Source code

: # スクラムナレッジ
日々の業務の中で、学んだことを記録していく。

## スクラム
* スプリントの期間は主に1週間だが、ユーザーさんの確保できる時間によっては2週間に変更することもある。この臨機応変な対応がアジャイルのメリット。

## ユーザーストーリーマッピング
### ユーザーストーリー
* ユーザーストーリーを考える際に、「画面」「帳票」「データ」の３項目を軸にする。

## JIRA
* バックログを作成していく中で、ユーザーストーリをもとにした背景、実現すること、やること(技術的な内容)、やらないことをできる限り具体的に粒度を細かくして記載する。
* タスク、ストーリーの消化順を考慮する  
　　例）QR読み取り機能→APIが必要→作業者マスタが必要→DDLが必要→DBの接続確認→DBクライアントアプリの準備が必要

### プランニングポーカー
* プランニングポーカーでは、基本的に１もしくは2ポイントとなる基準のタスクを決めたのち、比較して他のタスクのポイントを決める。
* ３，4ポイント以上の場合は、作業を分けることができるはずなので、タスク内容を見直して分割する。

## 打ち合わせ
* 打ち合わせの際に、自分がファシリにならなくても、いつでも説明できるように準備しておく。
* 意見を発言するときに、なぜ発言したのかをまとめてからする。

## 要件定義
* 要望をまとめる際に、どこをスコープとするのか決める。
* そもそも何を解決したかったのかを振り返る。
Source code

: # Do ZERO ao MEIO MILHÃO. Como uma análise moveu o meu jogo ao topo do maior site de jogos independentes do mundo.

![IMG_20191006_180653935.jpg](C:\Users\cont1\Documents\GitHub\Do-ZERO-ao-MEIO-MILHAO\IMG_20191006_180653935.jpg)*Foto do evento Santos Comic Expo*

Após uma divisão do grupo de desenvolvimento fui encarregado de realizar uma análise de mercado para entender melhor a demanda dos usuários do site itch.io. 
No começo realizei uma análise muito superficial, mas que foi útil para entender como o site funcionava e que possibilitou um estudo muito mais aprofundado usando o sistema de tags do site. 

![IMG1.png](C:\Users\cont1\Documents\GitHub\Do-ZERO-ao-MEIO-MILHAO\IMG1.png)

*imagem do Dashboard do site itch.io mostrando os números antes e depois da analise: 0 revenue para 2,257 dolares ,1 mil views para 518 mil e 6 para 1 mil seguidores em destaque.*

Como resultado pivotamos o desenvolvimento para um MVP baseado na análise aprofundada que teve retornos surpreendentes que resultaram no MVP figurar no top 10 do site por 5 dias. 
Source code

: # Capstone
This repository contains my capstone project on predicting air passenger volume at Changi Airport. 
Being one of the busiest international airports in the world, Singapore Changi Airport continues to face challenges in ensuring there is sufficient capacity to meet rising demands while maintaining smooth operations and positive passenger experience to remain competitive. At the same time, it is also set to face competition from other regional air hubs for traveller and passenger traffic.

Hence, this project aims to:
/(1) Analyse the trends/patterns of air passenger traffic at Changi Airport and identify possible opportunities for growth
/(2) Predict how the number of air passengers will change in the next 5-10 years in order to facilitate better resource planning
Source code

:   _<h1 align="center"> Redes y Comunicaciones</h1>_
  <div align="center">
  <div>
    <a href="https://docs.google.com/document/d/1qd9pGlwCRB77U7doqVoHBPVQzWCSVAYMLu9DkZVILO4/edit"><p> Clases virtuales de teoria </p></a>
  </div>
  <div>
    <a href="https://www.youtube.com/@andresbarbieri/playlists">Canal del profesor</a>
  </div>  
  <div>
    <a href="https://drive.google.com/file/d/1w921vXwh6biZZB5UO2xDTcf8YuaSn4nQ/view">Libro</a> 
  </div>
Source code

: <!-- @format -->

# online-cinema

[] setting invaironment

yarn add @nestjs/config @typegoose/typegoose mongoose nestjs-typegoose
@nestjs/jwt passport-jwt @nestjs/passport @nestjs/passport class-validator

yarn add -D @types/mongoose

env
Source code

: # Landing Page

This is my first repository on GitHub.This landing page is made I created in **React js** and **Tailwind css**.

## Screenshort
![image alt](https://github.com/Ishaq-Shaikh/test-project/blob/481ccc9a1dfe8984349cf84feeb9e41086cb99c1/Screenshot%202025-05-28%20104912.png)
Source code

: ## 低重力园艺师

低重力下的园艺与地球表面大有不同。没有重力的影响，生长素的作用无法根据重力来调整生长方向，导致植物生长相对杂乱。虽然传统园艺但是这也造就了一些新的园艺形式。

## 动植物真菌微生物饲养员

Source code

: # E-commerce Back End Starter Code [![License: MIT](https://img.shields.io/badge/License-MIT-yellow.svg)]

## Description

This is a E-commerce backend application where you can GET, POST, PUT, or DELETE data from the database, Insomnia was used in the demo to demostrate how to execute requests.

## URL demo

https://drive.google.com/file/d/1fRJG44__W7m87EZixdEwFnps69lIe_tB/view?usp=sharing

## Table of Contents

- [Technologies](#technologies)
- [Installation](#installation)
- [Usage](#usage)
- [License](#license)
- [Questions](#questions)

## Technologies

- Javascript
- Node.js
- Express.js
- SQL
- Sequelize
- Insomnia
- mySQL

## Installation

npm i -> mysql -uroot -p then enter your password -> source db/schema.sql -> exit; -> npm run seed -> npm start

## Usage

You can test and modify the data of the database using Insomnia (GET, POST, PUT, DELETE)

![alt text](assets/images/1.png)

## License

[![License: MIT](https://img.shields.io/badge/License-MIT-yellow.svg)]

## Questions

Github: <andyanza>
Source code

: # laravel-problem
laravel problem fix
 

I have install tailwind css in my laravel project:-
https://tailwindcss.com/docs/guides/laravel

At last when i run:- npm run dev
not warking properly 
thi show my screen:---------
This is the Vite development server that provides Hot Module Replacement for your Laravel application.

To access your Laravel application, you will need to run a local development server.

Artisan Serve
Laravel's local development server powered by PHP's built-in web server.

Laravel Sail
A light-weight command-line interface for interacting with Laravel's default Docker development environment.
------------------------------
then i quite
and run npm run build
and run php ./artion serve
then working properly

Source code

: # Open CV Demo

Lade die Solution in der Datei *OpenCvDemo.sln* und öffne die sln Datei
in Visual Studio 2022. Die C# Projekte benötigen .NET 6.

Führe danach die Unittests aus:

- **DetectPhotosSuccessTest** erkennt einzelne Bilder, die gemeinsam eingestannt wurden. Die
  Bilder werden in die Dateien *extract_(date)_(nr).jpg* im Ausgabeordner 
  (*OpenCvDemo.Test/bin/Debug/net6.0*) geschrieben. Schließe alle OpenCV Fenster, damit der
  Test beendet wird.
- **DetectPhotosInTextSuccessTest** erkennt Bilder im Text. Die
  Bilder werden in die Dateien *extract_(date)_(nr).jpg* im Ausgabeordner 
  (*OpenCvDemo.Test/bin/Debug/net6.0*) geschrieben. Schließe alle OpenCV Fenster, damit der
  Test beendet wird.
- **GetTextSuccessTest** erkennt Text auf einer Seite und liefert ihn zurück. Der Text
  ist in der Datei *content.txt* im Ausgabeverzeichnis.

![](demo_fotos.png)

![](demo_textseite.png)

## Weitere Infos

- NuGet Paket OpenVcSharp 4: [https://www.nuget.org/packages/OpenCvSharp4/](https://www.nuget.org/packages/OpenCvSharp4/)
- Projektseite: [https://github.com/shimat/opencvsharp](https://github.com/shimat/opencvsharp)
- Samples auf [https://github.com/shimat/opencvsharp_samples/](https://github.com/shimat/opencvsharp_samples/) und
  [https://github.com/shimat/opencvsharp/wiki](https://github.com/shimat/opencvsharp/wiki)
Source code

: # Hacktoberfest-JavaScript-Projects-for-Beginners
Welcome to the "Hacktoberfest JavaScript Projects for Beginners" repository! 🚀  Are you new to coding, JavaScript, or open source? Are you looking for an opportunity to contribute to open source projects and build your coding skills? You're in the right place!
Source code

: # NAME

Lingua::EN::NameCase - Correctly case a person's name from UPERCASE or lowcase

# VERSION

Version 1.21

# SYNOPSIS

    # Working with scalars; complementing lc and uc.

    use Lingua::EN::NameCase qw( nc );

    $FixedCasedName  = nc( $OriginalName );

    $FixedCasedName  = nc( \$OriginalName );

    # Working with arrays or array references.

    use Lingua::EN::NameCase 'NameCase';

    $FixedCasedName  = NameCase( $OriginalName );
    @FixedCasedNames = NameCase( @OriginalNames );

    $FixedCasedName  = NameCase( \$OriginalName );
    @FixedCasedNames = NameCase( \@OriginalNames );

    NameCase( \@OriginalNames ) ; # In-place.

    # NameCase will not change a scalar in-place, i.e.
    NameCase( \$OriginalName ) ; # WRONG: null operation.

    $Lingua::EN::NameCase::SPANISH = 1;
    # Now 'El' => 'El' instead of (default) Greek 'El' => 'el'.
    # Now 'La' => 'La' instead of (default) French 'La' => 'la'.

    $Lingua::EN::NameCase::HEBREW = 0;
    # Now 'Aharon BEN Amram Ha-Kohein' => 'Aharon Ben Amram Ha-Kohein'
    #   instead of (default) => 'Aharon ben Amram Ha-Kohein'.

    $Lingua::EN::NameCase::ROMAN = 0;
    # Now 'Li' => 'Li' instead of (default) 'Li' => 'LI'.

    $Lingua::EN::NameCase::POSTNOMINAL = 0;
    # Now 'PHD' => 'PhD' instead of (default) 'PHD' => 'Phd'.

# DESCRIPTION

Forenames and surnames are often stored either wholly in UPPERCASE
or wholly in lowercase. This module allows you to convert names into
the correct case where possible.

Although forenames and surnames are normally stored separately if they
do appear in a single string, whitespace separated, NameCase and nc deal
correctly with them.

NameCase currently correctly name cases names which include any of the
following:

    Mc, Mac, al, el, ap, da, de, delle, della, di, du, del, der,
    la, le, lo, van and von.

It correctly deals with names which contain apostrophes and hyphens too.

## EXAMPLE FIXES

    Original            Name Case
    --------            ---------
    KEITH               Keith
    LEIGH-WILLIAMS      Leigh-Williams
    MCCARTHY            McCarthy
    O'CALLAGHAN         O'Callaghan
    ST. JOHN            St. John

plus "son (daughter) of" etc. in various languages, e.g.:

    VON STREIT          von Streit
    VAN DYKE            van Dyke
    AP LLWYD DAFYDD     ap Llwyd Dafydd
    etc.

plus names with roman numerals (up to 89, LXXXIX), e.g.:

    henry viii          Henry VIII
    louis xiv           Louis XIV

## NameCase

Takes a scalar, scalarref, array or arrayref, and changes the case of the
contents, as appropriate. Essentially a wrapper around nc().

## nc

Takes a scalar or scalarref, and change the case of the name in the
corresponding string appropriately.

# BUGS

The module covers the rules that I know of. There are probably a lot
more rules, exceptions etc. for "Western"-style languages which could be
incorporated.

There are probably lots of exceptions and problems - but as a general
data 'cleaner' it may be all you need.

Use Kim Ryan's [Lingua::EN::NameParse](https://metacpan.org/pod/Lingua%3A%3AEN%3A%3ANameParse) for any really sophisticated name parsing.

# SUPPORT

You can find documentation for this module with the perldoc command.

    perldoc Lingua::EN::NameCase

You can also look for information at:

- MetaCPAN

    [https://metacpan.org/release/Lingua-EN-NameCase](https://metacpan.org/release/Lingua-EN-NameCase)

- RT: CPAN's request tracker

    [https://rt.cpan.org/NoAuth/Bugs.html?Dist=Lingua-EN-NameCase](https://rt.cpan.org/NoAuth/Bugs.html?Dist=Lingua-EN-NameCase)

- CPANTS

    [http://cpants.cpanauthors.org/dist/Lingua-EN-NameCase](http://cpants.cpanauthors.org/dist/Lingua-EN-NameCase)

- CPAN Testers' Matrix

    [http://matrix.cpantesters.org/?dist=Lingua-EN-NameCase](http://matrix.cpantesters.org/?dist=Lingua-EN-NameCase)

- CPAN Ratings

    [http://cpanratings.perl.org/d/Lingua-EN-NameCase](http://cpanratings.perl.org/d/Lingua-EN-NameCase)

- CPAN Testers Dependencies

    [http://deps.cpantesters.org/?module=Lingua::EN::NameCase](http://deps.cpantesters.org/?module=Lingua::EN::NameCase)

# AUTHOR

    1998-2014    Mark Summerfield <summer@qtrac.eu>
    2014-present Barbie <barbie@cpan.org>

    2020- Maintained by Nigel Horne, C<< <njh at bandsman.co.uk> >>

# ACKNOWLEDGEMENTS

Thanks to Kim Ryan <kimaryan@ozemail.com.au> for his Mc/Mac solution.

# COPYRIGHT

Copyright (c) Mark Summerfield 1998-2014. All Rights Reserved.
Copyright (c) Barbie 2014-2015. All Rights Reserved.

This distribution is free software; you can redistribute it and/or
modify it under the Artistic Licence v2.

- **What you will do**: Among the lines above, find those with the word "cpantesters" and list them.

- **Written answer**:
    [http://matrix.cpantesters.org/?dist=Lingua-EN-NameCase](http://matrix.cpantesters.org/?dist=Lingua-EN-NameCase)
    [http://deps.cpantesters.org/?module=Lingua::EN::NameCase](http://deps.cpantesters.org/?module=Lingua::EN::NameCase)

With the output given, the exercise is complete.